As for me, I started out by loving the 5 paragraph essay: It was predictable, easy to use and so formulaic that I could write a paper in no time at all. My first few years of teaching I taught it or some form similar to it depending on the grade level I was teaching: second graders with 5 sentence paragraphs (topic sentence, 3 supporting detail sentences, 1 closing), sixth graders with 3-5 paragraphs.
But then, I questioned my methods. Was I becoming a horrible writing teacher as I demanded a certain number of this and that in order for students to pass an assignment? So, for a while I decided to downplay my instruction on five paragraphs and give students a looser structure where, after planning with a web, they could group their ideas and begin writing. The problem was that some kids were just not getting it. It wasn’t making sense.
It was at that point that I reminded myself about music and jazz and how it isn’t until you really know the form of something that you can truly be creative. see When You Can Make it Jazz And I remembered how learning about the 5 paragraph essay not only helped me to form a good paper, but, in a sense, set me free to explore and expand a topic.

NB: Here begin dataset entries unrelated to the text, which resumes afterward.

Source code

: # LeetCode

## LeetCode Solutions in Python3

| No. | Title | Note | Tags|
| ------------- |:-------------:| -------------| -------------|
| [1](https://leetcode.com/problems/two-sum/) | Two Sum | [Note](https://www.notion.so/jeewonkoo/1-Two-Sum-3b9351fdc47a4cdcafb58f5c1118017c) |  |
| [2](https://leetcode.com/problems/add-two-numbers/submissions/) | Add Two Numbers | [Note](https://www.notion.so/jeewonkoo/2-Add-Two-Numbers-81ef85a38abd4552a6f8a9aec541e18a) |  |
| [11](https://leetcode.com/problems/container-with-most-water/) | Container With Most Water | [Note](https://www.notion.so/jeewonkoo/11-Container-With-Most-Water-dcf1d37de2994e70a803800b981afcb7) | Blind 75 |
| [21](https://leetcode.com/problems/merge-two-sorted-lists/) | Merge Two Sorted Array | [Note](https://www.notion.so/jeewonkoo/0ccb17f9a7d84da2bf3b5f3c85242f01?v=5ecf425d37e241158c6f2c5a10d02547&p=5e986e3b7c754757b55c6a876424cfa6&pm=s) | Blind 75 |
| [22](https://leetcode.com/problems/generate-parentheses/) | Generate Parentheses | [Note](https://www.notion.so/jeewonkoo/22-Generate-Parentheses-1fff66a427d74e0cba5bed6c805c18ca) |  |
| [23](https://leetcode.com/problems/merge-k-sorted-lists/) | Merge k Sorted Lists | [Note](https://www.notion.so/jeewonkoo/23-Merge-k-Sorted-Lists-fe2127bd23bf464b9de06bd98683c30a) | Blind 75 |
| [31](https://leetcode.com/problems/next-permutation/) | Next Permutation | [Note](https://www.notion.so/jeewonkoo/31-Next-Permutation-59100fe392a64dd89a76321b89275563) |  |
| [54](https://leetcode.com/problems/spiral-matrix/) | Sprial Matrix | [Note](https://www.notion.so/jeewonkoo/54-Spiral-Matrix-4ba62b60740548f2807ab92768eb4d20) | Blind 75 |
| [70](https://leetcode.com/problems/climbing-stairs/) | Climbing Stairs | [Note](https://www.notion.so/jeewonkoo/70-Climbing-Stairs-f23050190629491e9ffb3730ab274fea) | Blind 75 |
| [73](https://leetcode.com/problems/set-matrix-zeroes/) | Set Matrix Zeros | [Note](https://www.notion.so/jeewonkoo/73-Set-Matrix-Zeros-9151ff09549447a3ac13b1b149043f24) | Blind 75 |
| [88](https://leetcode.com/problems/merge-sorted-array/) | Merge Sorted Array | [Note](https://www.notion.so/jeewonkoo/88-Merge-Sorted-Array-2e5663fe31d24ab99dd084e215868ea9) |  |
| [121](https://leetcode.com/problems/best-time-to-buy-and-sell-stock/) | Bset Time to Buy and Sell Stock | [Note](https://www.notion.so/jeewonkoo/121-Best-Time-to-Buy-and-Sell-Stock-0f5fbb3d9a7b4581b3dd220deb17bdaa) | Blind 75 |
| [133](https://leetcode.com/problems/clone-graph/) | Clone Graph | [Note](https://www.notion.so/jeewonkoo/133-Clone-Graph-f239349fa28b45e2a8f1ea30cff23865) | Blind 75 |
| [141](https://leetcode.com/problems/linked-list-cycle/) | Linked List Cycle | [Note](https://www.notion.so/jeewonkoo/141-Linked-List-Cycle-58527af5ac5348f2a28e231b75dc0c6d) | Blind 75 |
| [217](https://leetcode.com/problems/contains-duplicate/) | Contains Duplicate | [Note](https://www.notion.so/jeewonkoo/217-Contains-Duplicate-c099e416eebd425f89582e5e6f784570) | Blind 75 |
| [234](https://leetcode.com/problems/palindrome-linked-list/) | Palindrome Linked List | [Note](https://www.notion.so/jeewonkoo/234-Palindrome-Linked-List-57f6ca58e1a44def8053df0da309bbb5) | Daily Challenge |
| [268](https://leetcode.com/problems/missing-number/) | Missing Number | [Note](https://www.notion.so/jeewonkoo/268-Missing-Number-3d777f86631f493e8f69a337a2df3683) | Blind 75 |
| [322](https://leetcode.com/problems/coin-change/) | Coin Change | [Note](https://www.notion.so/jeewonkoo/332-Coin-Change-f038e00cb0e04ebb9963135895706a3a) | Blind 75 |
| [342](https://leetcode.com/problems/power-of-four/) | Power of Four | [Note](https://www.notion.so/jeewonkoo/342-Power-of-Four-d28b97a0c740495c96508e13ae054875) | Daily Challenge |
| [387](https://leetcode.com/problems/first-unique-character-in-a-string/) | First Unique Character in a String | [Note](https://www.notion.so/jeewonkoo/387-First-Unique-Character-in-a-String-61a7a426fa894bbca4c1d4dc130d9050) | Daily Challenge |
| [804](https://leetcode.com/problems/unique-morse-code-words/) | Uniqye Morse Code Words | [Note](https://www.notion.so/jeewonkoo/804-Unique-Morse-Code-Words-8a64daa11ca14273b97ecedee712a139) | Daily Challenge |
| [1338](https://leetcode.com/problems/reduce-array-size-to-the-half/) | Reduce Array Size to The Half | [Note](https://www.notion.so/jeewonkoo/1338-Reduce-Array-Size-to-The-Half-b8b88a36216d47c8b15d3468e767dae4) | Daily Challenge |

Now, as a fourth grade teacher, I do fully explain the 5 paragraph essay and the 5 sentence paragraph, but as my young writers start to come into their own, they find their own ways to be free in those structures.
“Can I add another paragraph? Or do I need to only write 5?”
“Of course you can!”
“I don’t have that many details for this. Can I only put in two supports?”
“If it works in your piece. Let’s look.”
“I have so many things to add. Can I add them all?”
“Well, let’s see, you need 5 paragraphs. What is necessary for your paper? Can you form a whole other paragraph with some of your ideas? Or do you need to generate more information?…”
This allowance for conversations is great. And many of them come about because students know the expectations – the structure. And from there, they are free to expand their ideas. Most of all, though, it is a frame of mind I have created for myself. I have created a structure for them, but am free to push them into better writing.
I, too, struggle with the 5 paragraph essay. I am currently in the middle of a writing project with my seventh graders, each of whom has a educational disability. All year we have worked on what goes into a “good” paragraph. Have they mastered this? Not all of them, yet I feel compelled to raise the bar and add intro and conclusion paragraphs.
Even with modeling and outlines they are still “not getting it”. We have been writing now for almost 2 weeks on the same topic. I want to scrap the whole project, but I do not want to “quit” on my students. Do I focus on quality, or do I just make sure that they follow the formula? I’m torn.
Interesting dilema… I have the same “continue or scrap it” one with some of my piano students when we hit a wall and things just aren’t getting better no matter what.
I guess there comes a time when you have to call it quits before you kill the desire to work (or play, or practice, or write) I have to wonder if, with a writing form, re-exposing students to the same structure with a variety of topics will somehow help them to get it someday… maybe the right topic will help them. And who knows the right topic until you try it, right? At some point it has to click, even if it’s not when you get to see it happen. 🙁 (The true essence of writing didn’t click for me until college.)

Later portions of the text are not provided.